Apache UIMA-DUCC (Unstructured Information Management Architecture - Distributed UIMA Cluster Computing ) v.2.1.0 Release Notes
Contents
1. What is UIMA-DUCC?
2. Major Changes in this Release
3. Migration from a Prior Release
DUCC stands for Distributed UIMA Cluster Computing. DUCC is a cluster management system providing tooling,
management, and scheduling facilities to automate the scale-out of applications written to the UIMA framework.
Core UIMA provides a generalized framework for applications that process unstructured information such as human
language, but does not provide a scale-out mechanism. UIMA-AS provides a scale-out mechanism to distribute UIMA
pipelines over a cluster of computing resources, but does not provide job or cluster management of the resources.
DUCC defines a formal job model that closely maps to a standard UIMA pipeline. Around this job model DUCC
provides cluster management services to automate the scale-out of UIMA pipelines over computing clusters.
Apache UIMA DUCC 2.1.0 is a major release containing new features and bug fixes. What's new:
- DUCC framework now runs on Java 7 or Java 8 and supports applications using either JRE.

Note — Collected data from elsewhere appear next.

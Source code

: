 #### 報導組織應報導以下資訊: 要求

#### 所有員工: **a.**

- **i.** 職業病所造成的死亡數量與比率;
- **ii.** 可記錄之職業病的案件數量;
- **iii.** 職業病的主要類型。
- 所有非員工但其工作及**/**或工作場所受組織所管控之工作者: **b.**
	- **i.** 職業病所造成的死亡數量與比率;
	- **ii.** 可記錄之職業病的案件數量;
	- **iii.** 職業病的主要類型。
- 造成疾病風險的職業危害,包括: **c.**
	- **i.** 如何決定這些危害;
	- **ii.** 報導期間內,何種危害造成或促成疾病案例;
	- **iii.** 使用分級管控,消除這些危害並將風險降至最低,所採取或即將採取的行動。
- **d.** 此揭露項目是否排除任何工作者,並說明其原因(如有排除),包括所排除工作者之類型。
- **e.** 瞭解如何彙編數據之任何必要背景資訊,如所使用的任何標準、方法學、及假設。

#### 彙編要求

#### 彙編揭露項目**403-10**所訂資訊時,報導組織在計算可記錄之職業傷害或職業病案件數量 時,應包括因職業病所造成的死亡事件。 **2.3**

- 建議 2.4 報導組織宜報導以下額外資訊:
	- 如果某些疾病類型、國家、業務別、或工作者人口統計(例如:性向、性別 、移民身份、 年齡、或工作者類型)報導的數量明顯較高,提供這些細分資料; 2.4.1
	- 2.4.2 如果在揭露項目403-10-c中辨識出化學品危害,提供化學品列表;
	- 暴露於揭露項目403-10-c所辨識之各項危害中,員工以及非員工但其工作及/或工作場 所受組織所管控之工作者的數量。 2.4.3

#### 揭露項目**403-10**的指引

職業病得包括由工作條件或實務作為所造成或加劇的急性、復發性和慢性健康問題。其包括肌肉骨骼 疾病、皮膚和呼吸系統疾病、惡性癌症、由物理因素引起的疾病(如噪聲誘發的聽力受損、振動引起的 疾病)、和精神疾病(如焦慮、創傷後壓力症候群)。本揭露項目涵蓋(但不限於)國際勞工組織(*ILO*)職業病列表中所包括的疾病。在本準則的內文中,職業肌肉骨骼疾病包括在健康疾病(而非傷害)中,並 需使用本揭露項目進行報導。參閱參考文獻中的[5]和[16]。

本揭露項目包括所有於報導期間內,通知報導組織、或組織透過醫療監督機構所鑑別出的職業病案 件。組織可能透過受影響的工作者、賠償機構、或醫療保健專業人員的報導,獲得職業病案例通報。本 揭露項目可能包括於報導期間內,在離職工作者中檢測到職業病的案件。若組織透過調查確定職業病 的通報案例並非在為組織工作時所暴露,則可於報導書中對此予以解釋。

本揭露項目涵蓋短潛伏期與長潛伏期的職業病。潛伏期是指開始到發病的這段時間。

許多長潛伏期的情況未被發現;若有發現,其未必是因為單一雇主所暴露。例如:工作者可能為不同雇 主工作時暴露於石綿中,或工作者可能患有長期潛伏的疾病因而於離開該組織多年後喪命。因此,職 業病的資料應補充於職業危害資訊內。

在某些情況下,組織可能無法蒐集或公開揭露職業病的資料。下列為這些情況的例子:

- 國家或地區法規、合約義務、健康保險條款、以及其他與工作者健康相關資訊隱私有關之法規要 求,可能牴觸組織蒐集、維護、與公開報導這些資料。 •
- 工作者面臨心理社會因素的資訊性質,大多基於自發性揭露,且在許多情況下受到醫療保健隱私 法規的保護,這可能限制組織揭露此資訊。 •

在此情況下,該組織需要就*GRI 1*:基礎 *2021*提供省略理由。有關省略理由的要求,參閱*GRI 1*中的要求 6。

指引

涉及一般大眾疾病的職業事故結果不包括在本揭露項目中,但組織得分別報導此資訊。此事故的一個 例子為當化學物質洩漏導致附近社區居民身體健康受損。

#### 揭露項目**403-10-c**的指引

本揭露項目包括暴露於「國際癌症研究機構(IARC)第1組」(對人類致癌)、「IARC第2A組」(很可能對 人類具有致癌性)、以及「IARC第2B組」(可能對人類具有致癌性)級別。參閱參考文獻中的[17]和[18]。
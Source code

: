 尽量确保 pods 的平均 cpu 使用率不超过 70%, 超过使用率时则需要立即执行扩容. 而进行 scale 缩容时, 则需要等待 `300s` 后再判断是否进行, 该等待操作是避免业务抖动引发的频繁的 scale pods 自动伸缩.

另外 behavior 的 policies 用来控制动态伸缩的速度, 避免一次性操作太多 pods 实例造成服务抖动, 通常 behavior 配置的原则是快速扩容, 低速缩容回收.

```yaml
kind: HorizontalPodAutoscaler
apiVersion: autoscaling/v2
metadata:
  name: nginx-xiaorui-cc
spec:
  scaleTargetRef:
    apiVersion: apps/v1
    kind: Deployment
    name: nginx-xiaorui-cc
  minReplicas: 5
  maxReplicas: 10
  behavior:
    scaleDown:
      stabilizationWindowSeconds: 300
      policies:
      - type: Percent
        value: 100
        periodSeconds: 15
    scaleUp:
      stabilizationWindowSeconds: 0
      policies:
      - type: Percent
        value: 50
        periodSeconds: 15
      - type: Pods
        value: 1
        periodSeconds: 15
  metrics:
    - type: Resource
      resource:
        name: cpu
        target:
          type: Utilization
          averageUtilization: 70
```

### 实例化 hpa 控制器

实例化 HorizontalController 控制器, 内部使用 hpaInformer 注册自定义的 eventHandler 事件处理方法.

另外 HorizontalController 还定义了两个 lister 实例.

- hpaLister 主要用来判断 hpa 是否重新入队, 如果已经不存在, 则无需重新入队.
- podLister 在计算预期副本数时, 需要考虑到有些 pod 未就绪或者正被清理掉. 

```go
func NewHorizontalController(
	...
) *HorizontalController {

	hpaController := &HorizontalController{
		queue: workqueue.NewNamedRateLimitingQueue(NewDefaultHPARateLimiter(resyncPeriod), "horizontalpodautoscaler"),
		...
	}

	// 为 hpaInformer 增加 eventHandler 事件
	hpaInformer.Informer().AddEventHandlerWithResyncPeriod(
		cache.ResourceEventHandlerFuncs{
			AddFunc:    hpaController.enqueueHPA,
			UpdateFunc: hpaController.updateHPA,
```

Note that some job and other history data are saved as Java serialized objects and not
portable between Java 7 and Java 8.
- Ubuntu and RHEL 7 support
- cgroup enhancements
- uses standard cgroups organization
- supports cgroup swappiness setting, restricting any swapping if desired
- DUCC state and history storage moved from flat files to Cassandra DB, reducing storage size 5x
- Ships with the latest UIMA-AS v2.8.1
- Ships with recent ActiveMQ v5.13.2
- DUCC's UIMA-AS services support failover and ssl connectors
- Many DUCC webpage improvements
- Clear user display of DUCC classes and relation to machines
- Robust handling of dynamic changes to DUCC class and nodepool definitions
- Full support of nodepools with different quantum
- DUCC broker access restricted to user ducc
- Eliminate need for user home directories located on a shared filesystem
- Built-in Job error handler programmable per job
- Migration utility for DUCC updates
- Change to vary-off behavior to facilitate cluster management
- Horizontal stacking of services instance allocations
- java-viaducc improvements including separation of stdout from stderr respoonses
- An alert banner is displayed on ducc-mon pages if daemons are down
- Promoted DUCC from sandbox to the regular Apache project in the SVN
For a complete list of issues fixed and up-to-date information on UIMA-DUCC issues, see our issue tracker:
https://issues.apache.org/jira/issues/?jql=project%20%3D%20UIMA%20AND%20fixVersion%20%3D%20%222.1.0-Ducc%22%20
An existing DUCC installation can be updated in place by using the ducc_update
script which can be copied from the
UIMA Downloads page
or extracted from the binary distribution.
Additional steps are required to convert existing history and state files for database access.
Details are in the INSTALL document and the DuccBook.